Adding to the song’s cool appeal was the fact it had the seal of approval from the Dust Brothers, who had built up a buzz producing edgy alt-rock artists like Beck and the Beastie Boys. Their involvement gave the track instant credibility.
Recognizing the simplistic brilliance of the song, MTV, VH1, and Rolling Stone all lavished praise on “MMMBop.” The Grammy Awards nominated it for Record of the Year and invited the brothers to perform on the broadcast. Most notably, the song topped the annual Village Voice Pazz & Jop Music Critics Poll.
Last year, Zac tried to put the song’s success into perspective. He told Mashable, “’MMMBop’ was a phenomenon partly because it was a fresh and different sound at a time when people were listening to Soundgarden and Nirvana, and then all the sudden, ‘Oh, pop rock what is this? Motown influence? Is that the Jackson 5 white kid thing?’ And so it’s really like can you have that perfect storm of the cultural shift, your music falling at the right time, connecting with generations.”

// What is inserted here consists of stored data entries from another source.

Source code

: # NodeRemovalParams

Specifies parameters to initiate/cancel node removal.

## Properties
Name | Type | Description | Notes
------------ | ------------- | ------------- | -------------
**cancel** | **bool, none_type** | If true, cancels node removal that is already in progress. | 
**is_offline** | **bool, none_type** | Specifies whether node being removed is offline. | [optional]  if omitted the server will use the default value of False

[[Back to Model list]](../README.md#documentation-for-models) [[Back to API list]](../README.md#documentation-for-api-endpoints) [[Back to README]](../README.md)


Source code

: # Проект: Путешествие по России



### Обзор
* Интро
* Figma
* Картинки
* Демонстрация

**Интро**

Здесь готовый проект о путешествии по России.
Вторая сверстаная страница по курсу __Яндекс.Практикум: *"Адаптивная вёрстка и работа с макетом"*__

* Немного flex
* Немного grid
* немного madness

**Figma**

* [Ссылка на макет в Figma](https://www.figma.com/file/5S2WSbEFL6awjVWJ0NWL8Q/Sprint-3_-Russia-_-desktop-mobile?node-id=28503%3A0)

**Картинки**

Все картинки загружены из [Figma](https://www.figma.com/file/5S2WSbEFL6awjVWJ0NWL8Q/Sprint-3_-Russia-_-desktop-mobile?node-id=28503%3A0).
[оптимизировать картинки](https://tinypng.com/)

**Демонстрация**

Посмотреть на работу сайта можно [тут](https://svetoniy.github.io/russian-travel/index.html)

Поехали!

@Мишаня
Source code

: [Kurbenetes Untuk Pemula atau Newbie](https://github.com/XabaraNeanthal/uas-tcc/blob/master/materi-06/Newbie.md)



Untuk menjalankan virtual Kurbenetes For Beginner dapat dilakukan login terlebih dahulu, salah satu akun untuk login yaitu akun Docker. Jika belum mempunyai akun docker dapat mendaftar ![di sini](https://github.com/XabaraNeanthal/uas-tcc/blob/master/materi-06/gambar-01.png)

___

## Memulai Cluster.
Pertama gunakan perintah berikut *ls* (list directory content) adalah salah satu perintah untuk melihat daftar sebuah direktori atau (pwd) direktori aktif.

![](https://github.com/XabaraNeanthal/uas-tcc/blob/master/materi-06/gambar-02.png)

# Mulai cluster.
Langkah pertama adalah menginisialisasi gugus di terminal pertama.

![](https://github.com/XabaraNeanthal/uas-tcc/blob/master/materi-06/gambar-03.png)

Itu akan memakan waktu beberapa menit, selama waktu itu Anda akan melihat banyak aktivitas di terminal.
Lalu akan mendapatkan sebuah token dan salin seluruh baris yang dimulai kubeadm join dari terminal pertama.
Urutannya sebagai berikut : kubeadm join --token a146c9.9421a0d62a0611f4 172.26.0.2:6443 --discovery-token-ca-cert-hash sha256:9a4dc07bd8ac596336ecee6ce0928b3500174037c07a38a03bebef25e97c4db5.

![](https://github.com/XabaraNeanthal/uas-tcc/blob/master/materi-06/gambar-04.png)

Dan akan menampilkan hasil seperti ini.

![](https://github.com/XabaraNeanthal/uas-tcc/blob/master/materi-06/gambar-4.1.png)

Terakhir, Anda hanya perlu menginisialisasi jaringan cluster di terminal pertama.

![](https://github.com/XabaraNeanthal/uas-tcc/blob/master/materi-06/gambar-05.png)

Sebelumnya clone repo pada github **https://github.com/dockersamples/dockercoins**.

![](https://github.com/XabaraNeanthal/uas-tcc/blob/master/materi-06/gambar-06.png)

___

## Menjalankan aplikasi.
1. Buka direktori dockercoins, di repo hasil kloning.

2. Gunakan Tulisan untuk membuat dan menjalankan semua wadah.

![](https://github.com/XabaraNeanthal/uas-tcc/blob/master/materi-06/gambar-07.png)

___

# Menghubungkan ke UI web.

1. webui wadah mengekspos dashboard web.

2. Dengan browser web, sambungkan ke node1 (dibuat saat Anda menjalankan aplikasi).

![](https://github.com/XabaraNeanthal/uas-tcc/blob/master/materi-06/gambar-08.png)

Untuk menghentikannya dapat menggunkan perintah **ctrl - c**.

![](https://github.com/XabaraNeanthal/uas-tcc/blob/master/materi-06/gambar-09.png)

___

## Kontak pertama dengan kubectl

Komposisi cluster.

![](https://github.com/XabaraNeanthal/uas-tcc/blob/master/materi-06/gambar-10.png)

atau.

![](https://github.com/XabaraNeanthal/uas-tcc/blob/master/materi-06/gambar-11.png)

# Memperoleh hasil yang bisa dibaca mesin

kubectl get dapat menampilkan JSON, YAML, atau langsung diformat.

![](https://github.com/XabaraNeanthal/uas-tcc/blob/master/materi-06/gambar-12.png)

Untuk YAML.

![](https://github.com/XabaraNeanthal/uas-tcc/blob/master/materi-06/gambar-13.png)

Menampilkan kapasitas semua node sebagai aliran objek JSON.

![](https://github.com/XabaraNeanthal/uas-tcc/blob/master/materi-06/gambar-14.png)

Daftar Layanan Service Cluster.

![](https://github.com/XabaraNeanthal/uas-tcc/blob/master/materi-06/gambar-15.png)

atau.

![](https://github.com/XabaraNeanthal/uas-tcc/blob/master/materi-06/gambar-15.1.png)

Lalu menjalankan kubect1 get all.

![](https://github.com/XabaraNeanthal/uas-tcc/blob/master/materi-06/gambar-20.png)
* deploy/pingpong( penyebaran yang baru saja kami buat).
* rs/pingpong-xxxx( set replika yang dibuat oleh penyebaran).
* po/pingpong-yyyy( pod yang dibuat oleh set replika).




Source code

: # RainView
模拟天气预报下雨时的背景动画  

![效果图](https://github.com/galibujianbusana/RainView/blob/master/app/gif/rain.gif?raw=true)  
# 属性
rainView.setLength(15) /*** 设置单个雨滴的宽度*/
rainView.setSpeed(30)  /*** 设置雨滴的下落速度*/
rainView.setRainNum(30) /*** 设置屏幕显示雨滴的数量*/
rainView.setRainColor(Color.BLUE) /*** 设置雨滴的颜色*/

Hanson would come to be lumped in with boy bands and girl groups like the Backstreet Boys, Spice Girls, and *N Sync, but that was never a fair comparison considering the Hanson boys wrote their own songs and played their own instruments.
All three brothers are now married with kids, and they’re still making music as Hanson. They’ve never recaptured the commercial success of “MMMBop”, though if there was any justice in the world, 2000’s “Wish That I Was There”, 2004’s “Get Up and Go”, and 2010’s “Thinking ‘Bout Something” would have been big hits as well. To this day, Hanson still perform “MMMBop”, albeit in a much lower key to suit their adult voices.
As for the legacy of “MMMBop”, the song endures, appearing in TV shows and commercials, and anyone who was alive during the summer of ’97 will remember the way that song took over pop culture.